Being a dog parent is one of the most wonderful and thrilling joys of life. From having someone give you a warm welcome when you reach home to having a walk and cuddle buddy who loves spending time with you – dogs are most certainly one of the best companions one could wish for.

However, the idea of adopting and caring for a dog can be pretty intimidating, especially if you’ve never owned one before.

Well, not to worry! Here are 25 things every first-time dog owner needs to know – to give them the confidence boost to reciprocate the love and care they receive from their furry little friend.
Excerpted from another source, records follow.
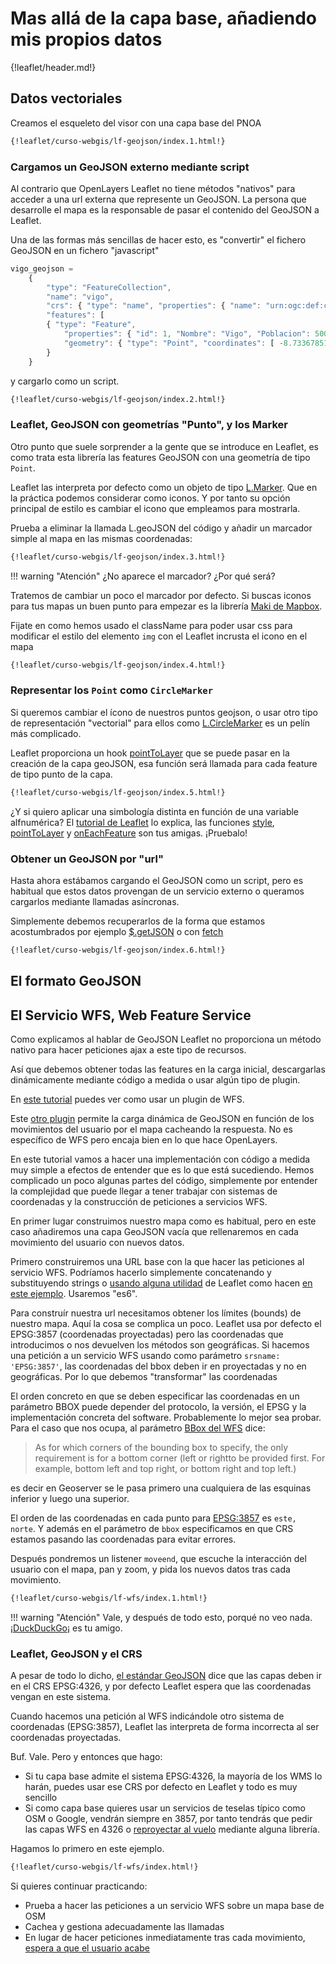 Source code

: # Mas allá de la capa base, añadiendo mis propios datos

{!leaflet/header.md!}

## Datos vectoriales

Creamos el esqueleto del visor con una capa base del PNOA

```html
{!leaflet/curso-webgis/lf-geojson/index.1.html!}
```

### Cargamos un GeoJSON externo mediante script

Al contrario que OpenLayers Leaflet no tiene métodos "nativos" para acceder a una url externa que represente un GeoJSON. La persona que desarrolle el mapa es la responsable de pasar el contenido del GeoJSON a Leaflet.

Una de las formas más sencillas de hacer esto, es "convertir" el fichero GeoJSON en un fichero "javascript"
    
```javascript hl_lines="1"
vigo_geojson = 
    {
        "type": "FeatureCollection",
        "name": "vigo",
        "crs": { "type": "name", "properties": { "name": "urn:ogc:def:crs:OGC:1.3:CRS84" } },
        "features": [
        { "type": "Feature", 
            "properties": { "id": 1, "Nombre": "Vigo", "Poblacion": 500000 }, 
            "geometry": { "type": "Point", "coordinates": [ -8.733678516914864, 42.219577180236797 ] } 
        }
    }
```
    
y cargarlo como un script.

```html hl_lines="19 30"
{!leaflet/curso-webgis/lf-geojson/index.2.html!}
```

### Leaflet, GeoJSON con geometrías "Punto", y los Marker

Otro punto que suele sorprender a la gente que se introduce en Leaflet, es como trata esta librería las features GeoJSON con una geometría de tipo `Point`.

Leaflet las interpreta por defecto como un objeto de tipo [L.Marker](https://leafletjs.com/reference-1.3.4.html#marker). Que en la práctica podemos considerar como iconos. Y por tanto su opción principal de estilo es cambiar el icono que empleamos para mostrarla.
    
Prueba a eliminar la llamada L.geoJSON del código y añadir un marcador simple al mapa en las mismas coordenadas:

```html
{!leaflet/curso-webgis/lf-geojson/index.3.html!}
```

!!! warning "Atención"
    ¿No aparece el marcador? ¿Por qué será?


Tratemos de cambiar un poco el marcador por defecto. Si buscas iconos para tus mapas un buen punto para empezar es la librería [Maki de Mapbox](https://www.mapbox.com/maki-icons/).
    
Fijate en como hemos usado el className para poder usar css para modificar el estilo del elemento `img` con el Leaflet incrusta el icono en el mapa

```html
{!leaflet/curso-webgis/lf-geojson/index.4.html!}
```

### Representar los `Point` como `CircleMarker`

Si queremos cambiar el ícono de nuestros puntos geojson, o usar otro tipo de representación "vectorial" para ellos como [L.CircleMarker](https://leafletjs.com/reference-1.3.4.html#circlemarker) es un pelín más complicado.

Leaflet proporciona un hook [pointToLayer](https://leafletjs.com/reference-1.3.4.html#geojson-pointtolayer) que se puede pasar en la creación de la capa geoJSON, esa función será llamada para cada feature de tipo punto de la capa.

```html
{!leaflet/curso-webgis/lf-geojson/index.5.html!}
```

    
¿Y si quiero aplicar una simbología distinta en función de una variable alfnumérica? El [tutorial de Leaflet](https://leafletjs.com/examples/geojson/) lo explica, las funciones [style](https://leafletjs.com/reference-1.3.4.html#geojson-style), [pointToLayer](https://leafletjs.com/reference-1.3.4.html#geojson-pointtolayer) y [onEachFeature](https://leafletjs.com/reference-1.3.4.html#geojson-oneachfeature) son tus amigas. ¡Pruebalo!

### Obtener un GeoJSON por "url"

Hasta ahora estábamos cargando el GeoJSON como un script, pero es habitual que estos datos provengan de un servicio externo o queramos cargarlos mediante llamadas asíncronas.

Simplemente debemos recuperarlos de la forma que estamos acostumbrados por ejemplo [$.getJSON](https://api.jquery.com/jquery.getjson/) o con [fetch](https://developer.mozilla.org/en-US/docs/Web/API/Fetch_API)

```html
{!leaflet/curso-webgis/lf-geojson/index.6.html!}
```

## El formato GeoJSON

## El Servicio WFS, Web **Feature** Service

Como explicamos al hablar de GeoJSON Leaflet no proporciona un método nativo para hacer peticiones ajax a este tipo de recursos.
    
Así que debemos obtener todas las features en la carga inicial, descargarlas dinámicamente mediante código a medida o usar algún tipo de plugin.
    
En [este tutorial](https://mappinggis.com/2016/06/anadir-servicio-wfs-leaflet/) puedes ver como usar un plugin de WFS.
    
Este [otro plugin](https://github.com/stefanocudini/leaflet-layerjson) permite la carga dinámica de GeoJSON en función de los movimientos del usuario por el mapa cacheando la respuesta. No es específico de WFS pero encaja bien en lo que hace OpenLayers.
    
En este tutorial vamos a hacer una implementación con código a medida muy simple a efectos de entender que es lo que está sucediendo. Hemos complicado un poco algunas partes del código, simplemente por entender la complejidad que puede llegar a tener trabajar con sistemas de coordenadas y la construcción de peticiones a servicios WFS.
    
En primer lugar construimos nuestro mapa como es habitual, pero en este caso añadiremos una capa GeoJSON vacía que rellenaremos en cada movimiento del usuario con nuevos datos.
    
Primero construiremos una URL base con la que hacer las peticiones al servicio WFS. Podríamos hacerlo simplemente concatenando y substituyendo strings o [usando alguna utilidad](https://leafletjs.com/reference-1.3.4.html#util) de Leaflet como hacen [en este ejemplo](http://jsfiddle.net/expedio/8r1ncv6a/). Usaremos "es6".
    
Para construír nuestra url necesitamos obtener los límites (bounds) de nuestro mapa. Aquí la cosa se complica un poco. Leaflet usa por defecto el EPSG:3857 (coordenadas proyectadas) pero las coordenadas que introducimos o nos devuelven los métodos son geográficas. Si hacemos una petición a un servicio WFS usando como parámetro `srsname: 'EPSG:3857'`, las coordenadas del bbox deben ir en proyectadas y no en geográficas. Por lo que debemos "transformar" las coordenadas
    
El orden concreto en que se deben especificar las coordenadas en un parámetro BBOX puede depender del protocolo, la versión, el EPSG y la implementación concreta del software. Probablemente lo mejor sea probar. Para el caso que nos ocupa, al parámetro [BBox del WFS](http://docs.geoserver.org/latest/en/user/services/wfs/reference.html#getfeature) dice:

> As for which corners of the bounding box to specify, the only requirement is for a 
> bottom corner (left or rightto be provided first. For example, bottom left and top right,
> or bottom right and top left.)

es decir en Geoserver se le pasa primero una cualquiera de las esquinas inferior y luego una superior.
    
El orden de las coordenadas en cada punto para [EPSG:3857](http://epsg.io/3857) es `este, norte`. Y además en el parámetro de `bbox` especificamos en que CRS estamos pasando las coordenadas para evitar errores.
    
Después pondremos un listener `moveend`, que escuche la interacción del usuario con el mapa, pan y zoom, y pida los nuevos datos tras cada movimiento.

```html
{!leaflet/curso-webgis/lf-wfs/index.1.html!}
```

!!! warning "Atención"
    Vale, y después de todo esto, porqué no veo nada. ¡[DuckDuckGo](https://duckduckgo.com/)¡ es tu amigo.

### Leaflet, GeoJSON y el CRS

A pesar de todo lo dicho, [el estándar GeoJSON](https://tools.ietf.org/html/rfc7946#section-4) dice que las capas deben ir en el CRS EPSG:4326, y por defecto Leaflet espera que las coordenadas vengan en este sistema.
    
Cuando hacemos una petición al WFS indicándole otro sistema de coordenadas (EPSG:3857), Leaflet las interpreta de forma incorrecta al ser coordenadas proyectadas.
    
Buf. Vale. Pero y entonces que hago:
    
* Si tu capa base admite el sistema EPSG:4326, la mayoría de los WMS lo harán, puedes usar ese CRS por defecto en Leaflet y todo es muy sencillo
* Si como capa base quieres usar un servicios de teselas típico como OSM o Google, vendrán siempre en 3857, por tanto tendrás que pedir las capas WFS en 4326 o [reproyectar al vuelo](https://gis.stackexchange.com/questions/189126/leaflet-geojson-with-projected-coordinates-3857) mediante alguna librería.
    
Hagamos lo primero en este ejemplo.

```html hl_lines="25 49 63"
{!leaflet/curso-webgis/lf-wfs/index.html!}
```
    

Si quieres continuar practicando:

* Prueba a hacer las peticiones a un servicio WFS sobre un mapa base de OSM
* Cachea y gestiona adecuadamente las llamadas
* En lugar de hacer peticiones inmediatamente tras cada movimiento, [espera a que el usuario acabe](https://leafletjs.com/reference-1.3.4.html#util-throttle) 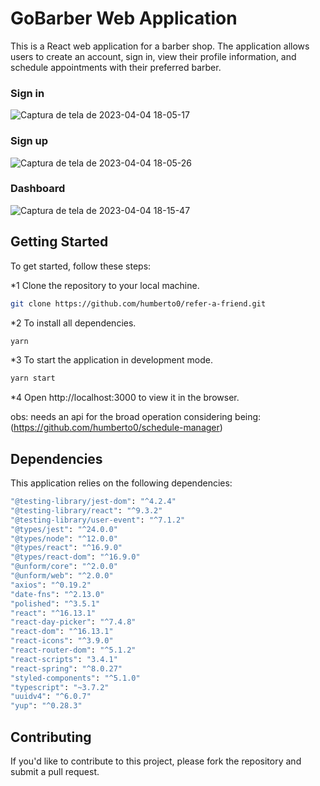 # GoBarber Web Application

This is a React web application for a barber shop. The application allows users to create an account, sign in, view their profile information, and schedule appointments with their preferred barber.

### Sign in

![Captura de tela de 2023-04-04 18-05-17](https://user-images.githubusercontent.com/15384670/229942427-38d5df34-ab7b-427f-8574-216bd7a7bfc3.png)

### Sign up


![Captura de tela de 2023-04-04 18-05-26](https://user-images.githubusercontent.com/15384670/229942596-2f4130bd-7e0b-41d0-a8be-ce0b9742f525.png)


### Dashboard

![Captura de tela de 2023-04-04 18-15-47](https://user-images.githubusercontent.com/15384670/229942647-2f415789-c396-415e-a48c-6d5998ed0a4f.png)


## Getting Started

To get started, follow these steps:

*1 Clone the repository to your local machine.

```bash
git clone https://github.com/humberto0/refer-a-friend.git
```

*2 To install all dependencies.

```bash
yarn
```
*3 To start the application in development mode.

```bash
yarn start
```
*4 Open http://localhost:3000 to view it in the browser.

obs: needs an api for the broad operation considering being: (https://github.com/humberto0/schedule-manager)

## Dependencies

This application relies on the following dependencies:

```bash
"@testing-library/jest-dom": "^4.2.4"
"@testing-library/react": "^9.3.2"
"@testing-library/user-event": "^7.1.2"
"@types/jest": "^24.0.0"
"@types/node": "^12.0.0"
"@types/react": "^16.9.0"
"@types/react-dom": "^16.9.0"
"@unform/core": "^2.0.0"
"@unform/web": "^2.0.0"
"axios": "^0.19.2"
"date-fns": "^2.13.0"
"polished": "^3.5.1"
"react": "^16.13.1"
"react-day-picker": "^7.4.8"
"react-dom": "^16.13.1"
"react-icons": "^3.9.0"
"react-router-dom": "^5.1.2"
"react-scripts": "3.4.1"
"react-spring": "^8.0.27"
"styled-components": "^5.1.0"
"typescript": "~3.7.2"
"uuidv4": "^6.0.7"
"yup": "^0.28.3"
```

## Contributing

If you'd like to contribute to this project, please fork the repository and submit a pull request.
1. Dogs Need Time to Adjust

Whether you adopt a puppy or an adult dog, expect to experience an adjustment period when you bring your furry buddy home. There’s nothing to worry about when bringing a dog home; just be patient and prepare well in advance to ease the dog’s transition.

Dogs can often feel scared or overwhelmed when they enter a new home for the first time, displaying evident signs of fear. However, not all dogs react that way; some are aloof and relaxed and become even more hyperactive as they get comfortable and gain confidence. So, while some dogs may easily settle in within a day or two, others may take several months to adjust.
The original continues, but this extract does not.